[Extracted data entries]
┄┄┄┄┄┄┄┄┄┄

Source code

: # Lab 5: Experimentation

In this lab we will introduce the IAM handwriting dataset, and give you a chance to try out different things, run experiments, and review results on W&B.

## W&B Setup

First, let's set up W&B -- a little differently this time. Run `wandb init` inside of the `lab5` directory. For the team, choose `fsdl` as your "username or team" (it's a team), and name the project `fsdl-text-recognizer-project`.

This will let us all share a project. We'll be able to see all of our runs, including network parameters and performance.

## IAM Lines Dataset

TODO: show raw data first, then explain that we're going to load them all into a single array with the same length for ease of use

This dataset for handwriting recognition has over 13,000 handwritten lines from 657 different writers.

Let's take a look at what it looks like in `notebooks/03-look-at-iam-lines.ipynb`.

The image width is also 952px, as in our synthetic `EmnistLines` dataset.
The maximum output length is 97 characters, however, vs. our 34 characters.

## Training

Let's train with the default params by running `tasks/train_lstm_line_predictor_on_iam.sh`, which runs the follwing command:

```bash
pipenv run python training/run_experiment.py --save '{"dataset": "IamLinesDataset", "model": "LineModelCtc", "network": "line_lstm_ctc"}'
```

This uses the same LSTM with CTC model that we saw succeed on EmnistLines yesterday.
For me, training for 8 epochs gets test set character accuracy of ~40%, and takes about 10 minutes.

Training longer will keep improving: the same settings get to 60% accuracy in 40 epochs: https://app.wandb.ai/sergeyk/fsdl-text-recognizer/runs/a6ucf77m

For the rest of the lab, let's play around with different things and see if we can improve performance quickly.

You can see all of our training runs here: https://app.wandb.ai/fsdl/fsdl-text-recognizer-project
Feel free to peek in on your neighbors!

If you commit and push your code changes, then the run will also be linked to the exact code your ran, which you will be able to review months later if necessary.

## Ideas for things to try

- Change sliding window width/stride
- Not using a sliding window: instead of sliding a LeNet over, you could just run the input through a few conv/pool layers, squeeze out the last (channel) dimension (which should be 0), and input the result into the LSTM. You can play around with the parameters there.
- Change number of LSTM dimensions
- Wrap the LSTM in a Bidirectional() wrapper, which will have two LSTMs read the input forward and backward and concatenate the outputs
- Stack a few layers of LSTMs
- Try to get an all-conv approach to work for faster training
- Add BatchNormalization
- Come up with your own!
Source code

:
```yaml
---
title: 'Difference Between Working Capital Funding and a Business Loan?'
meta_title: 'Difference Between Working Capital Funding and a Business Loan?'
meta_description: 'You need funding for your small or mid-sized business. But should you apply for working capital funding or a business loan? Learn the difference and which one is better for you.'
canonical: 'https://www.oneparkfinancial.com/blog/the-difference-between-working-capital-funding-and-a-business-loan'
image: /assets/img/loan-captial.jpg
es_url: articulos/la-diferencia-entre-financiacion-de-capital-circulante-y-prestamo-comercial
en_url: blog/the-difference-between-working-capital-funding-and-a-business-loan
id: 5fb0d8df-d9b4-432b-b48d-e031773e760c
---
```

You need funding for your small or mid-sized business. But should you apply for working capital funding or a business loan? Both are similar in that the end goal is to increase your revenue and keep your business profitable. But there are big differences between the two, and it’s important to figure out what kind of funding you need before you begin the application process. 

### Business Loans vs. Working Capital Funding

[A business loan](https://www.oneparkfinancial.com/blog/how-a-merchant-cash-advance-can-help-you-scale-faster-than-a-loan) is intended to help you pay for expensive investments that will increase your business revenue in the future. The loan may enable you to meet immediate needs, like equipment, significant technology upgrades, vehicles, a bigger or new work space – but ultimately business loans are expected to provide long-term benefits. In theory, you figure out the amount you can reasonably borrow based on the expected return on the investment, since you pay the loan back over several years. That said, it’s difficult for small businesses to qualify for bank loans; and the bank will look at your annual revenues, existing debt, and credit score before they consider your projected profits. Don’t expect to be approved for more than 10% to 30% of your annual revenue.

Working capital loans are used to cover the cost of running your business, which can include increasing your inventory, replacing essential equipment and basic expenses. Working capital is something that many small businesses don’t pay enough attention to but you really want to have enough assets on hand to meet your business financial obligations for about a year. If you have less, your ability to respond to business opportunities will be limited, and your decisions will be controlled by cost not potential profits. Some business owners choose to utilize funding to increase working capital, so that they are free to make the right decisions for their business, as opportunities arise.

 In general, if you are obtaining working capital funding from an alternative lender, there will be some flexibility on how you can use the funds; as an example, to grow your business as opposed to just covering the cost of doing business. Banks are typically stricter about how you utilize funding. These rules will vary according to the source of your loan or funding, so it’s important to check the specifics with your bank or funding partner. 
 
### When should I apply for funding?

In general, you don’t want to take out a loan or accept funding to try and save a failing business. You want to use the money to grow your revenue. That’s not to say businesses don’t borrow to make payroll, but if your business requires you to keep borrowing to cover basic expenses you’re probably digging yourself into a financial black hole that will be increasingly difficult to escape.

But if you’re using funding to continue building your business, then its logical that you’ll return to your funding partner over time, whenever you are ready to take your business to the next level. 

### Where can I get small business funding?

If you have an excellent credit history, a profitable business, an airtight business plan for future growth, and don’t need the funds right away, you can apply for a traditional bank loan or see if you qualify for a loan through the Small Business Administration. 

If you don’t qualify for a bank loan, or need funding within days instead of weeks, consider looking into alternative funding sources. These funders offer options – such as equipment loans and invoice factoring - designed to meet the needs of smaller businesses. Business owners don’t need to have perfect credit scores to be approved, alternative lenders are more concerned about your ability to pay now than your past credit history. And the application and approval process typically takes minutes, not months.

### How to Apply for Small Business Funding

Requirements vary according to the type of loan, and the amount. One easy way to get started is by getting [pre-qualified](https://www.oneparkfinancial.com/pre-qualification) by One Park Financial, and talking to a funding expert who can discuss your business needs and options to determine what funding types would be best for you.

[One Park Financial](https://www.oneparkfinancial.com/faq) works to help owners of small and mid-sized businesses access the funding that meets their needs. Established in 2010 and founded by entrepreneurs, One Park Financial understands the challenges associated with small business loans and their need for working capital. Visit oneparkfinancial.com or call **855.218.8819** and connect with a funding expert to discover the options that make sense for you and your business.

┄┄┄┄┄┄┄┄┄┄

● Assignment:
Look above for the line with "Let's take a" and the line with "## Training". Write out those two lines and all the lines between them, exactly, and no others.

● Expected answer:
Let's take a look at what it looks like in `notebooks/03-look-at-iam-lines.ipynb`.

The image width is also 952px, as in our synthetic `EmnistLines` dataset.
The maximum output length is 97 characters, however, vs. our 34 characters.

## Training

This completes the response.